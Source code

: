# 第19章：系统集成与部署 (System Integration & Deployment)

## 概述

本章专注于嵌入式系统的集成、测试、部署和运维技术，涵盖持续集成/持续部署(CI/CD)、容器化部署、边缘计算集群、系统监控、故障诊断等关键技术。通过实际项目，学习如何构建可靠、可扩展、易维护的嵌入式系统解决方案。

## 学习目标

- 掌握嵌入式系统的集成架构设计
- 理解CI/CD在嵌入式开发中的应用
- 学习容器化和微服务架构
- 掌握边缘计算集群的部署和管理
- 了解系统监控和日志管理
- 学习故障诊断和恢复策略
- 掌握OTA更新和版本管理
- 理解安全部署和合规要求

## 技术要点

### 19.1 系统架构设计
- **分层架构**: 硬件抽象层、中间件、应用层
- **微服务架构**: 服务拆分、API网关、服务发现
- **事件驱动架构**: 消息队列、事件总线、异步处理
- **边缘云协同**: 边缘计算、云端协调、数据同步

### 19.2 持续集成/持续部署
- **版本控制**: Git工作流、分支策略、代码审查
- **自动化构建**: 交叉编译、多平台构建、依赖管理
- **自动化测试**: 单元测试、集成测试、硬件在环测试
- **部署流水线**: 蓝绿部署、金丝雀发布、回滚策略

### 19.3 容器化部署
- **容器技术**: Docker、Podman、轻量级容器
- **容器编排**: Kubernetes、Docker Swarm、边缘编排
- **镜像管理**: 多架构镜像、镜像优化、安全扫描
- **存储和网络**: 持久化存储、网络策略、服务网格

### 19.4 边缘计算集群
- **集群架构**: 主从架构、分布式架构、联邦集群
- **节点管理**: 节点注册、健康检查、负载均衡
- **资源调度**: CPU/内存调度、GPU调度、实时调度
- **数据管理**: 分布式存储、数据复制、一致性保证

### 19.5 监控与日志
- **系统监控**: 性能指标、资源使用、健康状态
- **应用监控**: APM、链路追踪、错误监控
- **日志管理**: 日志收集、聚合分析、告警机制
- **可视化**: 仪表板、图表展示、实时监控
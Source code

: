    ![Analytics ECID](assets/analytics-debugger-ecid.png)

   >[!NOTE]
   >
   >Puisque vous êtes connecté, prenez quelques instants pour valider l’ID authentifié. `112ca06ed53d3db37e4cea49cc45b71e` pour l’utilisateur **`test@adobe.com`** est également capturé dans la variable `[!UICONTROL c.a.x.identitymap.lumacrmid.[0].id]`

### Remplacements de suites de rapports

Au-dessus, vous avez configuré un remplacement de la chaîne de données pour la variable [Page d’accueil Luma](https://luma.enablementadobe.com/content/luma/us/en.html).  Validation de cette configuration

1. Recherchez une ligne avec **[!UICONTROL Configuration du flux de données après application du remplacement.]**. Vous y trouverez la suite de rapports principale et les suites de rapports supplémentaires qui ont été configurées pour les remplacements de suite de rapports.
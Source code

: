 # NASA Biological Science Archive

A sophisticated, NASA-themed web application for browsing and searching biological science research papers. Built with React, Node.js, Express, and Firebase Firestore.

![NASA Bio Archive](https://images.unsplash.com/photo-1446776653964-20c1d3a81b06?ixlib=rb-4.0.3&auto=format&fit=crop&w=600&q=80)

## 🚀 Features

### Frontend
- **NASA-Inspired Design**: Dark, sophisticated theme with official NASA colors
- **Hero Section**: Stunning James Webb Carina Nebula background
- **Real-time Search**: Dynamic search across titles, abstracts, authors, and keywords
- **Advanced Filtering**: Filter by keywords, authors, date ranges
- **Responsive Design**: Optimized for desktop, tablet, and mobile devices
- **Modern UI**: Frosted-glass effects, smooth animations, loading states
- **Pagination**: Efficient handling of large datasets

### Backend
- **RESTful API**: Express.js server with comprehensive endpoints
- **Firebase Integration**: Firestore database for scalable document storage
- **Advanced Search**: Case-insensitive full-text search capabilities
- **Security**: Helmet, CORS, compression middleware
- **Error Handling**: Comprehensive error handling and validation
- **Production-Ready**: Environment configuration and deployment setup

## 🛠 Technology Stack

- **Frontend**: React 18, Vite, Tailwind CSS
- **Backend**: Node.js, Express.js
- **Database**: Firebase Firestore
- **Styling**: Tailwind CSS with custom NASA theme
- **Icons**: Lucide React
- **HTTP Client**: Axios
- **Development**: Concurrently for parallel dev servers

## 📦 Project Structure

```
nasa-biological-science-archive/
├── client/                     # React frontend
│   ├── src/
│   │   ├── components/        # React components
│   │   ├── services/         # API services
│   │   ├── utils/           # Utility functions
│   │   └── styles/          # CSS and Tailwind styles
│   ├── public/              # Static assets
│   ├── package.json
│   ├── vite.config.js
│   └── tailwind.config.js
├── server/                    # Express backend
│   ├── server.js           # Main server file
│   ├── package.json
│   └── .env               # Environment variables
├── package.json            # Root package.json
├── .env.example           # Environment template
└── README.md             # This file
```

•••

● Problem details
Your answer must be the lines from the first line of the entries above through the line that contains "- **自动化构建**: 交叉编译、多平台构建、依赖管理", written out exactly.

● Output below
Source code

:# 第19章：系统集成与部署 (System Integration & Deployment)

## 概述

本章专注于嵌入式系统的集成、测试、部署和运维技术，涵盖持续集成/持续部署(CI/CD)、容器化部署、边缘计算集群、系统监控、故障诊断等关键技术。通过实际项目，学习如何构建可靠、可扩展、易维护的嵌入式系统解决方案。

## 学习目标

- 掌握嵌入式系统的集成架构设计
- 理解CI/CD在嵌入式开发中的应用
- 学习容器化和微服务架构
- 掌握边缘计算集群的部署和管理
- 了解系统监控和日志管理
- 学习故障诊断和恢复策略
- 掌握OTA更新和版本管理
- 理解安全部署和合规要求

## 技术要点

### 19.1 系统架构设计
- **分层架构**: 硬件抽象层、中间件、应用层
- **微服务架构**: 服务拆分、API网关、服务发现
- **事件驱动架构**: 消息队列、事件总线、异步处理
- **边缘云协同**: 边缘计算、云端协调、数据同步

### 19.2 持续集成/持续部署
- **版本控制**: Git工作流、分支策略、代码审查
- **自动化构建**: 交叉编译、多平台构建、依赖管理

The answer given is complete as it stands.